• EXERCISE OBJECTIVE: Hunt for the word "省政府合署辦公後" across the entries below, copying each line that holds it.

(Saved data entries)

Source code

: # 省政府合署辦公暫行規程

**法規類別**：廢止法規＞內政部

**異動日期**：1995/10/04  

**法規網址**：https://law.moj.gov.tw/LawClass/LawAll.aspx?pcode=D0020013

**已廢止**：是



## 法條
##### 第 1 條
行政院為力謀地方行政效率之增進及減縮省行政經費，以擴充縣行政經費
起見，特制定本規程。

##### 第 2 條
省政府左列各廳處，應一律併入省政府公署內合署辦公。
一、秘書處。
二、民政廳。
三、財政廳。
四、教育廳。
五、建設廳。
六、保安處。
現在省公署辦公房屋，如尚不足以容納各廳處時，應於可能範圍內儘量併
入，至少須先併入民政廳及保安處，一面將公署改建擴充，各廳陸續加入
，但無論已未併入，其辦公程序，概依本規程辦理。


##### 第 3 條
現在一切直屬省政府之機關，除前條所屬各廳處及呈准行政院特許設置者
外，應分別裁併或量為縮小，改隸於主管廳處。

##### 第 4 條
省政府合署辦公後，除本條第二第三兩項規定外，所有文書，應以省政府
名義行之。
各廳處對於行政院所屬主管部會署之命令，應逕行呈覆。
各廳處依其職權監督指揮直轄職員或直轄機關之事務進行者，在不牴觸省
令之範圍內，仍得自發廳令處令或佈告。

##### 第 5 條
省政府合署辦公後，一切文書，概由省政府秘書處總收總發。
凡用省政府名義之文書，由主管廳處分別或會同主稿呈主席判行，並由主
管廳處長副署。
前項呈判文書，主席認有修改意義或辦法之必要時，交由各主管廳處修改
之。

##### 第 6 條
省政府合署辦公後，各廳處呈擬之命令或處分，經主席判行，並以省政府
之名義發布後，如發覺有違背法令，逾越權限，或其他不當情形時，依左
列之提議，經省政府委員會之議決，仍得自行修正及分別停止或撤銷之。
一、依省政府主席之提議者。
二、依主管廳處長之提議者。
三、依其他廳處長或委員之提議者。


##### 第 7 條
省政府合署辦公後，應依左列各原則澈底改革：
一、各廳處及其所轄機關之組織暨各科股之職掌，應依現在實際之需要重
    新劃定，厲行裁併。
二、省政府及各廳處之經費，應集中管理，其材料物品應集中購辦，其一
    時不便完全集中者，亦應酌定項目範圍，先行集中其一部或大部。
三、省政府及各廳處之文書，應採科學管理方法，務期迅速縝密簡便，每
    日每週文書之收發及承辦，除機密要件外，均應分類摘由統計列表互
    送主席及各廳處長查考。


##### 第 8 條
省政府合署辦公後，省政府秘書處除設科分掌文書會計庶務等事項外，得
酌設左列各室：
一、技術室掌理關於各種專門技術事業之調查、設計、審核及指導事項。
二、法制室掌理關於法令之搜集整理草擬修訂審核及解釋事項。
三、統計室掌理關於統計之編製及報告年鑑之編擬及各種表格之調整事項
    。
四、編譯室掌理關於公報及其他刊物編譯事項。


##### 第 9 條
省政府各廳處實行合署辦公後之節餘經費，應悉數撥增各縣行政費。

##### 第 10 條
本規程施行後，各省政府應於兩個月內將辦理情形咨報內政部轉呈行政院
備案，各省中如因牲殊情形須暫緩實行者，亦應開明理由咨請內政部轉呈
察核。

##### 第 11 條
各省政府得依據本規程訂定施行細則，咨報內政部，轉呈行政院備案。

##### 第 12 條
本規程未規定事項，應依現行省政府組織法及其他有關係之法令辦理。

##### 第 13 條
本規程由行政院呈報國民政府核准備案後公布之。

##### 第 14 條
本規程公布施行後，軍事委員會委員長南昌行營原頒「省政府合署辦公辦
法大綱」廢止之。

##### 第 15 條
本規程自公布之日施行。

• EXERCISE ANSWER:
省政府合署辦公後，除本條第二第三兩項規定外，所有文書，應以省政府
省政府合署辦公後，一切文書，概由省政府秘書處總收總發。
省政府合署辦公後，各廳處呈擬之命令或處分，經主席判行，並以省政府
省政府合署辦公後，應依左列各原則澈底改革：
省政府合署辦公後，省政府秘書處除設科分掌文書會計庶務等事項外，得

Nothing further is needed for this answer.